## HOW TO COMPLETE THIS TASK
Only a number is wanted here. Tally the lines of the data that contain "production".

## MATERIAL FOR THIS EXERCISE

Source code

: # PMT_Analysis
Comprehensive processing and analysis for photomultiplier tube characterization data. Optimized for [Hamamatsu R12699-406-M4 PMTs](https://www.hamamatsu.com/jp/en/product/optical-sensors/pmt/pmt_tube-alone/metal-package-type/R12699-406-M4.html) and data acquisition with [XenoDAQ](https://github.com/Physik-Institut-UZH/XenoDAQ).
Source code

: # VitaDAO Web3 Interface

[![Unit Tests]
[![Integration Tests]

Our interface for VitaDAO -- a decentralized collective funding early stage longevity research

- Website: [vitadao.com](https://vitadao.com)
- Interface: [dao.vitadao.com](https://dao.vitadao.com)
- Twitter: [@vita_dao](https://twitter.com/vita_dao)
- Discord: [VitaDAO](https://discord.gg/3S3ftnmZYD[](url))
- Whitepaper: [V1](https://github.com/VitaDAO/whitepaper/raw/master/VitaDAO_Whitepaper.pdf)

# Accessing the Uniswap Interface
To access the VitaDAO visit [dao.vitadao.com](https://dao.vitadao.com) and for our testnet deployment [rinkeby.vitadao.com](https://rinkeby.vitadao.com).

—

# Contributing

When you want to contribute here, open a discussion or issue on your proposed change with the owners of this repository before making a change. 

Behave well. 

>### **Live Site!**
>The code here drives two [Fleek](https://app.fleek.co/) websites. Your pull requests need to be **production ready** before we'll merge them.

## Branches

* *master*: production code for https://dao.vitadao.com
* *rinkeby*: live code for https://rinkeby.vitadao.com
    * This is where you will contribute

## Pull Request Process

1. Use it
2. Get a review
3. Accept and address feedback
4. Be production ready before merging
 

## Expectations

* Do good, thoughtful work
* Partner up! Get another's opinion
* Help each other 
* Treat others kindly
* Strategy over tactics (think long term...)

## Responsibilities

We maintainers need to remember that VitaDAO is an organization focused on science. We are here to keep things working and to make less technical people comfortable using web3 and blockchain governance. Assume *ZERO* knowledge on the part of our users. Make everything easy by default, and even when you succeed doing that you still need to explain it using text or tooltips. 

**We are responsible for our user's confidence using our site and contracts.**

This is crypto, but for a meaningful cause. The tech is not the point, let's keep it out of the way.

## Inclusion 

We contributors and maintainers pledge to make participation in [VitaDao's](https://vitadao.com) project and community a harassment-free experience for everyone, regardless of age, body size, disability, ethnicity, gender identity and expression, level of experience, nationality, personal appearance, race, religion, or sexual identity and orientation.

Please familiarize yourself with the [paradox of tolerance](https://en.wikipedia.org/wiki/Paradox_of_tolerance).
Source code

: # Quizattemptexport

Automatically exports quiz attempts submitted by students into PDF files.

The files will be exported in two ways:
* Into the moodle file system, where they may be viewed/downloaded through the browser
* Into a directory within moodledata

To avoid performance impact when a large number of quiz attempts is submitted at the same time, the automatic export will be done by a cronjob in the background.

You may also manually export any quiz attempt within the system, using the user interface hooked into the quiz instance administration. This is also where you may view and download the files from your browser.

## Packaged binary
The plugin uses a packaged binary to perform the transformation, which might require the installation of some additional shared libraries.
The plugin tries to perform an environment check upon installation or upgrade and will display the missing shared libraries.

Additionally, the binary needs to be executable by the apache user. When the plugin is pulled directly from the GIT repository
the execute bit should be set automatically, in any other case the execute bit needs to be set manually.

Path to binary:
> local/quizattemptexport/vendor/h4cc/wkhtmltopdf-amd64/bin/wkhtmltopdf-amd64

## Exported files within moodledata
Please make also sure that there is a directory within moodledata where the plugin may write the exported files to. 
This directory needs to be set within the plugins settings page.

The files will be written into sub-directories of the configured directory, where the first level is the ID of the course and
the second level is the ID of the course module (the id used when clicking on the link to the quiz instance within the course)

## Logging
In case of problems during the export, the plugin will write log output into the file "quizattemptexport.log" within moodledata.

## RESULT OF THIS TASK
3